SM 3.0, yet again.

Frank

Certified not a majority
Veteran
Time for a new thread about this, with the ongoing confusion about it. So, is there a use for it yet that can't be done in SM 2.0b and that is actually used?
 
Are we discussing the MS SM3 feature set, or nV's superset with FP blending and PCF?
 
There's vertex texturing, but it doesn't look like anyone is too keen on using it in the near term. Not sure why, 'cuz there are plently of neat things you can do with it.
 
Mintmaster said:
There's vertex texturing, but it doesn't look like anyone is too keen on using it in the near term. Not sure why, 'cuz there are plently of neat things you can do with it.
Because NVIDIA NV4x implementation of it, is slower than a dead tortoise? As there no other card that supports its currently availible, there is little incentive to use vertex texturing.

Of course with new hardware coming along, expect to see it used more and more.
 
DiGuru said:
Time for a new thread about this, with the ongoing confusion about it. So, is there a use for it yet that can't be done in SM 2.0b and that is actually used?
I don't think it's a matter of the effects that can be created, but how one goes about rendering those effects. SM3.0 allows for certain things to be done much easier and in some cases potentially faster. HDR and other effects requiring the interaction of the results of multiple floating point render passes are good examples. Then there's the most basic example: handling a variable number of lights in a single render pass. They can all be done in SM2.0(b), but the equivalent implementation in SM3.0 is much more elegant.
 
DiGuru said:
Time for a new thread about this, with the ongoing confusion about it. So, is there a use for it yet that can't be done in SM 2.0b and that is actually used?
So far, FarCry makes use of the extra interpolated registers to support one more light source per pass in SM3 than it does with SM 2.0b. The performance difference of this will clearly vary depending on where the limits are in the scene.
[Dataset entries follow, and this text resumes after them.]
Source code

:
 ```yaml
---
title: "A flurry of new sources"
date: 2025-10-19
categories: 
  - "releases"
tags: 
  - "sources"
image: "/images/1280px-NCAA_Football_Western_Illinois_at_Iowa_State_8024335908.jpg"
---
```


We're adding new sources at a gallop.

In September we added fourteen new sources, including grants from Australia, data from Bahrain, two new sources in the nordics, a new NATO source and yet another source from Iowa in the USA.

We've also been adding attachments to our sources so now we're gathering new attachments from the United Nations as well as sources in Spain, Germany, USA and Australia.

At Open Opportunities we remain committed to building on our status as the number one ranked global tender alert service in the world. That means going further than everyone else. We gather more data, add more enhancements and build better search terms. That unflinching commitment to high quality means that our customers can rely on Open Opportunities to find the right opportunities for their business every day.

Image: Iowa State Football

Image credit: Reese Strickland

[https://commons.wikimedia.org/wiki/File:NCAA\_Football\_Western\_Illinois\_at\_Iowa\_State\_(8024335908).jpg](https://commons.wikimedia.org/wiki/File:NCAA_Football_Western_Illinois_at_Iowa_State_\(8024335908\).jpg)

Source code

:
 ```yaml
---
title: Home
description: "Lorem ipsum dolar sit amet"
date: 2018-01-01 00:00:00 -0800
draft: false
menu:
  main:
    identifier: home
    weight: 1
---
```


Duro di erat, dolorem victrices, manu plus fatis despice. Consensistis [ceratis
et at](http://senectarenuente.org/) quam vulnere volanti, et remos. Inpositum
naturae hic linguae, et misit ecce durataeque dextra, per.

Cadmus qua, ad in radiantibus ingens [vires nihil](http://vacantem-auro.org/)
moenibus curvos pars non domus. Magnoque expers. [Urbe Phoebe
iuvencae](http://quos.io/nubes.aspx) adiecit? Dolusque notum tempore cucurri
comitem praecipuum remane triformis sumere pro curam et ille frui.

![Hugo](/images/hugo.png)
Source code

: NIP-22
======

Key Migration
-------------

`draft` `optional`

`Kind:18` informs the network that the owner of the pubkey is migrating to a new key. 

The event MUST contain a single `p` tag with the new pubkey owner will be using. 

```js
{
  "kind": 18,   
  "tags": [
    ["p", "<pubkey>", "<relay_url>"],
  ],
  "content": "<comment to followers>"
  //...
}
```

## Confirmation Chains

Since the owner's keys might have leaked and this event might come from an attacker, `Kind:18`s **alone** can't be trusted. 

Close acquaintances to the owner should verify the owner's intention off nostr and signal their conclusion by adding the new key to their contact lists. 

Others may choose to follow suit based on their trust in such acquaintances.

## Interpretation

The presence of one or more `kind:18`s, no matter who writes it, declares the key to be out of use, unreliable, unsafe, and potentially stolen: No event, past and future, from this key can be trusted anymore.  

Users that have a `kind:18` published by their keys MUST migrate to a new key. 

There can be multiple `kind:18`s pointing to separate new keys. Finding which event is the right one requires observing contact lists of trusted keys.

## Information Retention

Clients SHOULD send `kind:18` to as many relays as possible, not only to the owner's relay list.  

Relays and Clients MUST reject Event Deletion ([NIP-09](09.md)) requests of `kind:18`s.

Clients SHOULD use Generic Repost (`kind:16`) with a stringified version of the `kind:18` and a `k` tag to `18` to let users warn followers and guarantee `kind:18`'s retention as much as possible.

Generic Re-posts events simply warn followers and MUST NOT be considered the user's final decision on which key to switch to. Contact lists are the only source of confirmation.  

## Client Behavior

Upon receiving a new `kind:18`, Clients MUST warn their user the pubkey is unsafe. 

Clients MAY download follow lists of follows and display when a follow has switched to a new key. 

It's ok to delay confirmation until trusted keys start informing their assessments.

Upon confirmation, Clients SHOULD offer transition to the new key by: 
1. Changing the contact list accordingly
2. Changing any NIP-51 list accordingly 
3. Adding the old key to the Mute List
FarCry also makes use of floating point blending for high dynamic range rendering, which is GF6-only, but not strictly PS/VS 3.0.

The Chronicles of Riddick uses nVidia's GF6 OpenGL extensions for soft shadowing, but I'm not sure exactly what they're doing.
 
complex shader which will run insanely slow on no-branching HW, such as relief mapping and heavily blured shadow mapping.
 
DeanoC said:
Mintmaster said:
There's vertex texturing, but it doesn't look like anyone is too keen on using it in the near term. Not sure why, 'cuz there are plently of neat things you can do with it.
Because NVIDIA NV4x implementation of it, is slower than a dead tortoise? As there no other card that supports its currently availible, there is little incentive to use vertex texturing.

Of course with new hardware coming along, expect to see it used more and more.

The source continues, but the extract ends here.